→ **Exercise objective**: Below are records with pictures; copy word for word only the lines between the line with "4- pousser les" and the line with "- Increase the", inclusive, and drop the pictures.
Material for this task Block Start
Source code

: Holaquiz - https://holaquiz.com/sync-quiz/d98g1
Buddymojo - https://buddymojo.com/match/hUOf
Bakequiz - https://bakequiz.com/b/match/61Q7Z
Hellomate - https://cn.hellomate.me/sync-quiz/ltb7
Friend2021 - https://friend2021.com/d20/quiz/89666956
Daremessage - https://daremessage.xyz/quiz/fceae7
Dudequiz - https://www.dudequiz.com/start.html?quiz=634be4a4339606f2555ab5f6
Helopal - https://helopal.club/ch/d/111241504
Material for this task Block End
Material for this task Block Start
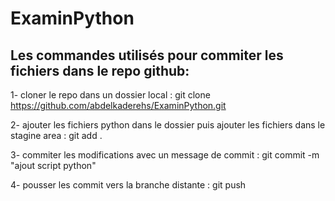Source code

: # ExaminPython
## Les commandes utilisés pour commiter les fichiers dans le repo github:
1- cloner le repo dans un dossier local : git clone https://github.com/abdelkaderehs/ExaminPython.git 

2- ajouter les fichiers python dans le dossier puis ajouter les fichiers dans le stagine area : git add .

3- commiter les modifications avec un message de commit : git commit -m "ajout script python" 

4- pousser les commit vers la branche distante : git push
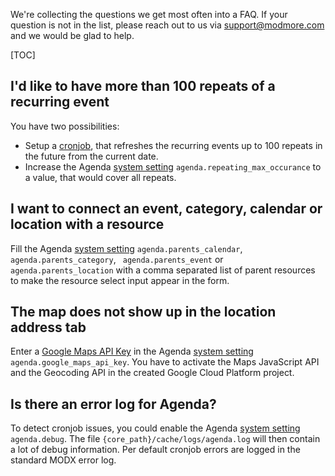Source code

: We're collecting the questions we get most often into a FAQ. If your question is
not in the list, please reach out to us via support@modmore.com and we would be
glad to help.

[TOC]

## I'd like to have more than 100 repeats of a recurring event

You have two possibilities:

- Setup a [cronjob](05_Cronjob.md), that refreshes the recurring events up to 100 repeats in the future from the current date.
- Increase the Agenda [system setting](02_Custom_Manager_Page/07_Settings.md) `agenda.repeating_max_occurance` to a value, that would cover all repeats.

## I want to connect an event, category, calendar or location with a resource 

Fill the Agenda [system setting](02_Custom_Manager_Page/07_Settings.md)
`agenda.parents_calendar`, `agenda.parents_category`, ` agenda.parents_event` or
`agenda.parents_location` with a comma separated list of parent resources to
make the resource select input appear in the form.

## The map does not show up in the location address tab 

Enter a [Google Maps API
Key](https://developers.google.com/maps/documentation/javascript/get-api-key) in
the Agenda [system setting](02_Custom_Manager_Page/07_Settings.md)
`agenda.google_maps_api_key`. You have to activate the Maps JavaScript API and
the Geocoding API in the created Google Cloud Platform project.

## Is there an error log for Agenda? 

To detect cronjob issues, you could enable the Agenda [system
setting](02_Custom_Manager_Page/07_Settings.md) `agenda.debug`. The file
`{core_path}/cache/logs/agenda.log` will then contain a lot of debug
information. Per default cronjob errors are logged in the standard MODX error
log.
Material for this task Block End
Material for this task Block Start
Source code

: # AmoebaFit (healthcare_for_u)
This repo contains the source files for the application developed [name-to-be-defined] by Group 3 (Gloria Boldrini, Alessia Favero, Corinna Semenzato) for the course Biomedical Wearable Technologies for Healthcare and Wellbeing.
Material for this task Block End
→ **Result for this task**:
4- pousser les commit vers la branche distante : git push
Source code

: We're collecting the questions we get most often into a FAQ. If your question is
not in the list, please reach out to us via support@modmore.com and we would be
glad to help.

[TOC]

## I'd like to have more than 100 repeats of a recurring event

You have two possibilities:

- Setup a [cronjob](05_Cronjob.md), that refreshes the recurring events up to 100 repeats in the future from the current date.
- Increase the Agenda [system setting](02_Custom_Manager_Page/07_Settings.md) `agenda.repeating_max_occurance` to a value, that would cover all repeats.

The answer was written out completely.